Offshore platform brings boost to Trinidad

A STONE’S throw from the spot where British explorer Sir Walter Raleigh happened upon a vast lake of pitch in 1595, workers in a fenced yard are building the first offshore drilling platform designed and constructed in a Caribbean country to extract natural gas. Raleigh used the pitch to cork leaks in his ships; today liquid natural gas is leading an economic boom in Trinidad and Tobago. The drilling platform being built for bp Trinidad and Tobago LLC — the Trinidad branch of London-based BP Amoco PLC — is scheduled to be completed in March in the islands off Venezuela and be fully operational in January 2006, officials say.

Several other platforms are already extracting natural gas off the former British colony. But the one under construction in the southern town of La Brea is the first to be built in the country, instead of along the US Gulf coast. When the 900 tonne, four-level platform is complete, it will be lifted with cranes and installed 30 miles (48 kilometres) off Trinidad’s southeast coast. While it will extract some crude oil, its main aim is natural gas for plants operated by Atlantic LNG in the southern town of Point Fortin, some 45 miles (70 kilometres) south of the capital, Port-of-Spain. In recent years, Trinidad has leapfrogged ahead in the industry to become the leading supplier of liquid natural gas to the United States, supplying 75 percent of its liquid natural gas imports last year.

Liquid natural gas made up only three percent of total natural gas used in the United States in 2003, but is expected to grow to 15 percent by 2025. With proven natural gas reserves of 30 trillion cubic feet (850 billion cubic metres), Trinidad reported 12.8 percent economic growth in the fiscal year that ended this month, much of it due to liquid natural gas.
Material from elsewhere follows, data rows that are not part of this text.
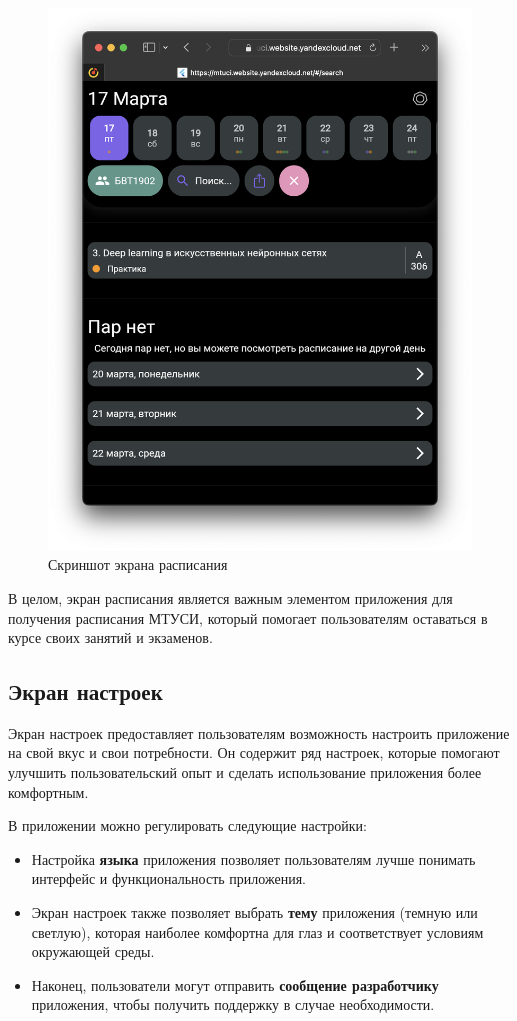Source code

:\begin{figure}[h]
\centering
\includegraphics[width=0.8\linewidth]{images/rasp_screen.png}
\caption{Скриншот экрана расписания}
\label{fig:mpr}
\end{figure}

В целом, экран расписания является важным элементом приложения
для получения расписания МТУСИ, который помогает пользователям оставаться
в курсе своих занятий и экзаменов.

\subsection{Экран настроек}
Экран настроек предоставляет пользователям возможность настроить
приложение на свой вкус и свои потребности.
Он содержит ряд настроек, которые помогают улучшить
пользовательский опыт и сделать использование приложения более комфортным.

В приложении можно регулировать следующие настройки:
\begin{itemize}
    \item Настройка \textbf{языка} приложения позволяет пользователям лучше понимать интерфейс и функциональность приложения.
    \item Экран настроек также позволяет выбрать \textbf{тему} приложения (темную или светлую),
    которая наиболее комфортна для глаз и соответствует условиям окружающей среды. 
    \item Наконец, пользователи могут отправить \textbf{сообщение разработчику} приложения,
    чтобы получить поддержку в случае необходимости.
\end{itemize}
The nation of 1.3 million people relies on oil and gas for more than a quarter of its gross domestic product. Officials say about 120 people are employed in the latest project, working in a yard where the hulking metal platform lies on its side, more than half finished.

The Cannonball Platform is projected to extract and process 700 million cubic feet (19.8 million cubic metres) of natural gas per day. “Cannonball is not just about building a platform, it’s about giving this country the potential to provide the world with goods and first-class services,” said Robert Riley, president of bpTT, on a recent tour of the construction site. Riley, who is Trinidadian, said the total cost of building the platform and related projects is TT$834 million (US$139 million) — TT$60 million (US$10 million) more than it would have cost to build in the United States. But he said that in the long term they hoped to see “over-time efficiency gains” as they carry out more projects in the country. Trinidad’s government is negotiating deals with bpTT and several other companies to construct two more liquid natural plants. Last year it also signed a memorandum of understanding with Venezuela to process the neighbouring country’s large natural gas reserves.